(Stored data entries)
+++

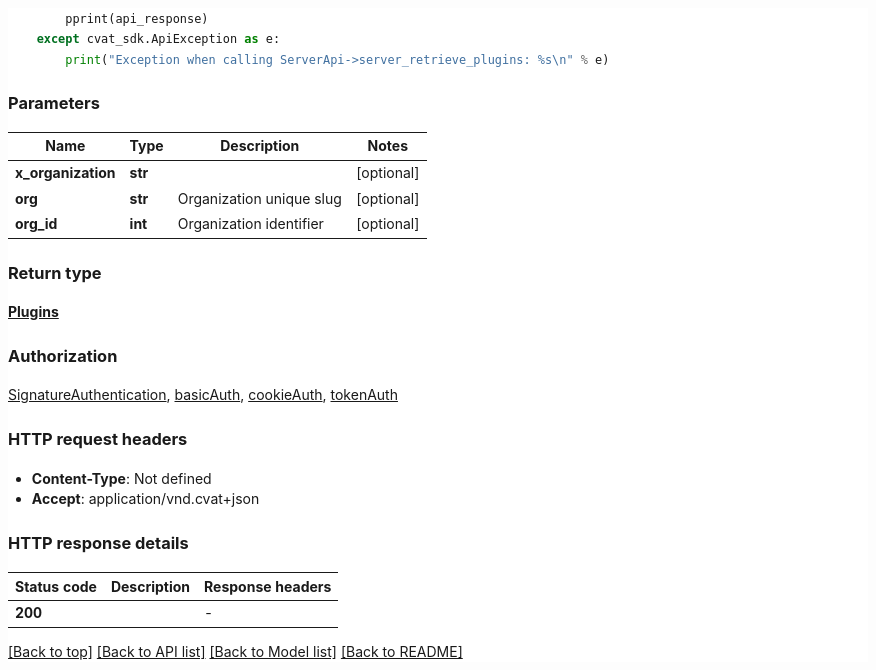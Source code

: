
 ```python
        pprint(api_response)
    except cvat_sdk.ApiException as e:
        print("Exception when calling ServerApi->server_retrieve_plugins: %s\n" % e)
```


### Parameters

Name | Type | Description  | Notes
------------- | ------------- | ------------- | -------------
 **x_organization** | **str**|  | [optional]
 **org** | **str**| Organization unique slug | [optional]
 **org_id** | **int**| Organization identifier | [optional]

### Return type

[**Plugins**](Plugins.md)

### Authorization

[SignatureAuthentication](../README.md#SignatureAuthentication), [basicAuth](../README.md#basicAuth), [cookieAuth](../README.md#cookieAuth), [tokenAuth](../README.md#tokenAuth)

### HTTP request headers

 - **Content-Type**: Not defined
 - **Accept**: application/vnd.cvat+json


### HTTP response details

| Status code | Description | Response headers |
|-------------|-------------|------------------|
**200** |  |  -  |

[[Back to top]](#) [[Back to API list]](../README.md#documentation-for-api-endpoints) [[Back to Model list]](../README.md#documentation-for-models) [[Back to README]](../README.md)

+++

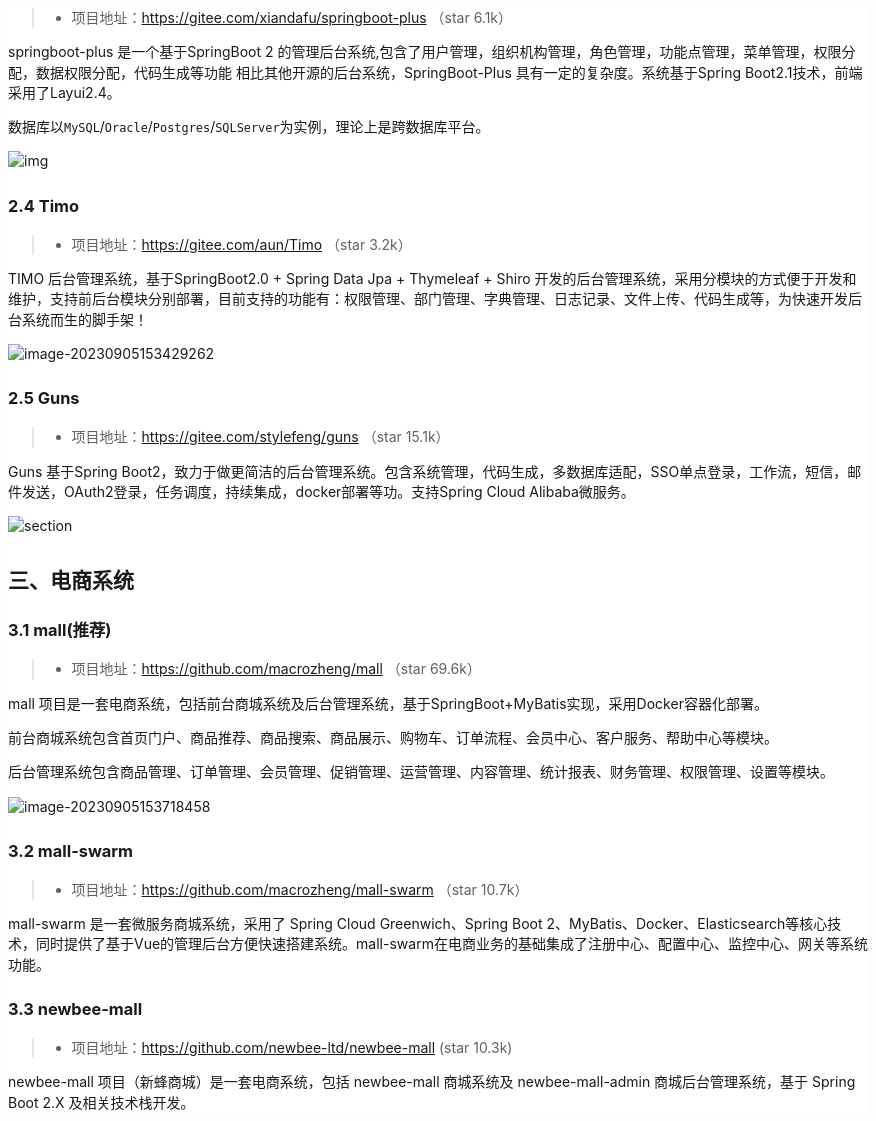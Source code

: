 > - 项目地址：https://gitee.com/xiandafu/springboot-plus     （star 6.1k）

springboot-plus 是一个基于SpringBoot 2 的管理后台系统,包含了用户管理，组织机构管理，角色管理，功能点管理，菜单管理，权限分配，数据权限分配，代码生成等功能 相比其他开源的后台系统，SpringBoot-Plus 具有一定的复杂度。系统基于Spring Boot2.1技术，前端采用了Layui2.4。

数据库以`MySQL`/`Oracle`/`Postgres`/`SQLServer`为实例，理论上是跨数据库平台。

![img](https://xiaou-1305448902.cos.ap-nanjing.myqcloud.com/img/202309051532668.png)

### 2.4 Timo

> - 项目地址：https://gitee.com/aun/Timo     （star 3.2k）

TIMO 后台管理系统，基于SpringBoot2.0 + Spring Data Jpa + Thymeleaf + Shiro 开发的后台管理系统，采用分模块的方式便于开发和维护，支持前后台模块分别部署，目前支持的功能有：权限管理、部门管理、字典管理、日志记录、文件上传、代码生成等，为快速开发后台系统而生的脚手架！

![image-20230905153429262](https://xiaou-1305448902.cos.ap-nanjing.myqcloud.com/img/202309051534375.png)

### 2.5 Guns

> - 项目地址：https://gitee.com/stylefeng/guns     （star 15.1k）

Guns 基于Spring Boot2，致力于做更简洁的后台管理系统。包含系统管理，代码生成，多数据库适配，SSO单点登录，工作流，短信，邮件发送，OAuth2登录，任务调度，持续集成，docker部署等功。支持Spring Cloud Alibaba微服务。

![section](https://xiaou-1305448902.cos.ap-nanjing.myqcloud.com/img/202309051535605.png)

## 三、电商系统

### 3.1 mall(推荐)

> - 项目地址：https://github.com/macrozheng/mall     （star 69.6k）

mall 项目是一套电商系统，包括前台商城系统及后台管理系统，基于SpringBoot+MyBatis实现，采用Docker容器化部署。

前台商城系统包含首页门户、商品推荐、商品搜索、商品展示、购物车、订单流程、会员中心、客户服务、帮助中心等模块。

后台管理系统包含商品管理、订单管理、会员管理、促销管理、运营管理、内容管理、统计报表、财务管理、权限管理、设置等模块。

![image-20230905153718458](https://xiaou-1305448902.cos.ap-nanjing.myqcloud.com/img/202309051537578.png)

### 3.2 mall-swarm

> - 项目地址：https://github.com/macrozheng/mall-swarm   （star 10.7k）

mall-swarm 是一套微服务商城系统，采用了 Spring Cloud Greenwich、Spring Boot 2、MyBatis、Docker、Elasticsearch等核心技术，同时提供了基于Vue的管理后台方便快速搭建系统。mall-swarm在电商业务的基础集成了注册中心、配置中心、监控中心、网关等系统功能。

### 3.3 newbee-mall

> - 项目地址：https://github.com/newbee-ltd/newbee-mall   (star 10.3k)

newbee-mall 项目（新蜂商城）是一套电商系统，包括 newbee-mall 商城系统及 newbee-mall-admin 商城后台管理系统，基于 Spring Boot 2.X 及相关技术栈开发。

+++

● **Brief**
Only lines holding the word "newbee" belong in the answer; copy all of them from the records.

● **Answer to this exercise**
### 3.3 newbee-mall
> - 项目地址：https://github.com/newbee-ltd/newbee-mall   (star 10.3k)
newbee-mall 项目（新蜂商城）是一套电商系统，包括 newbee-mall 商城系统及 newbee-mall-admin 商城后台管理系统，基于 Spring Boot 2.X 及相关技术栈开发。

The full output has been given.